L'auteure mexicaine Cristina Rivera Garza lors d'un débat à la foire du livre hispanophone LéaLA 2015, à Los Angeles. Photo: Betto Arcos. Publié avec la permission de PRI.

Cet article et ce reportage radio par l'éditeur William Troop [1] et le producteur Betto Arcos [2] pour The World [3] est apparu à l'origine sur PRI.org [4] le 19 mai 2015, et est republié ici selon un accord de partage de contenu. 

Cristina Rivera Garza est une écrivaine mexicaine et une professeure qui a bâtit sa carrière des deux côtés de la frontière É.-U./Mexique. Ses romans écrits en espagnol ont gagné des prix littéraires au Mexique, et elle a enseigné l'écriture tant au Mexique qu'aux États-Unis.

Elle sait dont très bien ce que c'est que de travailler et d'écrire en espagnol et en anglais. Le producteur Betto Arcos l'a rencontré à LéaLA, une foire du livre hispanophone à Los Angeles, et lui a demandé ce que ça fait de publier en deux langues, et comment vivre des deux côtés de la frontière a influencé son travail. Voici une version éditée de leur conversation.

Cristina Rivera Garza: Je suis une auteure mexicaine qui vit aux États-Unis depuis 25, 26 ans. Je suis une Norteña au Mexique, je suis née à Matamoros, Tamaulipas. C'est la ville située en face de Brownsville, Texas, de l'autre côté de la frontière. Je vis également à San Diego, Californie, depuis quelques années, de l'autre extrémité de la frontière.

Vous savez, j'ai publié la plupart de mon œuvre en espagnol. La plupart de mon travail académique, je l'ai publié en anglais.
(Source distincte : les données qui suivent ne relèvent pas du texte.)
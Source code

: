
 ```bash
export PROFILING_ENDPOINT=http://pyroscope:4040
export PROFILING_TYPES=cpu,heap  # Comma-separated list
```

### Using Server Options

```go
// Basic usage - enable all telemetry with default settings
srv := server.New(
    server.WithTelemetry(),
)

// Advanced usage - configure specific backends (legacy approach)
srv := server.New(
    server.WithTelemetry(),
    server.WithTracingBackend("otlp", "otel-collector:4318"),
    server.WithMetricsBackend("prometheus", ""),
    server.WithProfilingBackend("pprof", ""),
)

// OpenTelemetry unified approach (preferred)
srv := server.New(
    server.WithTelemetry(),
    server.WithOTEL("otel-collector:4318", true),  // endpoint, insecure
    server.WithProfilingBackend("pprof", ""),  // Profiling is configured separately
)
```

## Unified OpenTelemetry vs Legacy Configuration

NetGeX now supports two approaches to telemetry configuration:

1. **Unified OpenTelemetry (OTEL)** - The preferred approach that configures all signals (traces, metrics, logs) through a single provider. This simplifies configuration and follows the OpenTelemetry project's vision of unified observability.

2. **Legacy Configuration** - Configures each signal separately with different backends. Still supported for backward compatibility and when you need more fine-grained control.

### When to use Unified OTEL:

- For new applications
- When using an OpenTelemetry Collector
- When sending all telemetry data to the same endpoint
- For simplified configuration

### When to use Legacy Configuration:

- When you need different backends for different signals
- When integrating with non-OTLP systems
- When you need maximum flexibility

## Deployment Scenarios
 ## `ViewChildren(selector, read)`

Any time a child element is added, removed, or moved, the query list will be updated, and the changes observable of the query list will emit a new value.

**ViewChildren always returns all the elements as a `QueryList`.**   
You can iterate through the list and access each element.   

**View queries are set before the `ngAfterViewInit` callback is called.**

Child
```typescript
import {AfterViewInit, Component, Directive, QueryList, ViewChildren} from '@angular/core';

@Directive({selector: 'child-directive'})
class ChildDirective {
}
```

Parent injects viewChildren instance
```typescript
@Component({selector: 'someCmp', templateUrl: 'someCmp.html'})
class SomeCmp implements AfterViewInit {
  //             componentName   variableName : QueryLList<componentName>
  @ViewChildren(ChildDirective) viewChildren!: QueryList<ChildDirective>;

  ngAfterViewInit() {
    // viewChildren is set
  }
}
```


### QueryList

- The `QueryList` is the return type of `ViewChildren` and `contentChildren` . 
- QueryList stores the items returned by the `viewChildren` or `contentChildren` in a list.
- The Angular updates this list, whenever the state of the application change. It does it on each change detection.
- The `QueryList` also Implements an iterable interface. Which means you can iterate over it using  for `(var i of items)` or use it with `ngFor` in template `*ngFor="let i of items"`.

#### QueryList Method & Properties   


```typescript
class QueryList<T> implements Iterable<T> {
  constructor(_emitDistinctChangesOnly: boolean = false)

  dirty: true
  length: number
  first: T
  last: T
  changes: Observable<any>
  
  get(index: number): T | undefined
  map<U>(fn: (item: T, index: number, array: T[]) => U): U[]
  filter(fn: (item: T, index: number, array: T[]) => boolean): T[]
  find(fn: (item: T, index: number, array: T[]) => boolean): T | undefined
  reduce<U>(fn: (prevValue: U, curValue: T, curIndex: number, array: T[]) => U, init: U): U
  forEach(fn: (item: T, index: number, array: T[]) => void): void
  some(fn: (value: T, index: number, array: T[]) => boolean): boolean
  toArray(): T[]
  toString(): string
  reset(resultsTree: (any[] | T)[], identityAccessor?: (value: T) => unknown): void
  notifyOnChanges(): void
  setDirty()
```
Et pendant un certain temps, ce genre de division fonctionnait assez bien. Par contre, ces sept dernières années, j'ai enseigné l'écriture créative dans le programme MFA à la University of California, à San Diego, et j'enseigne surtout l'anglais. En fait, pas surtout, mais plutôt seulement. Et cette différence, le fait que je me perçoive comme une auteure mexicaine écrivant en espagnol et comme une universitaire continentale écrivant en anglais, tout cela a été détourné par cette expérience. Évidemment, je vis ici depuis si longtemps, que j'écris également en anglais des choses que j'ai décidé de ne pas publier. Mais cela pourrait changer dans un avenir proche.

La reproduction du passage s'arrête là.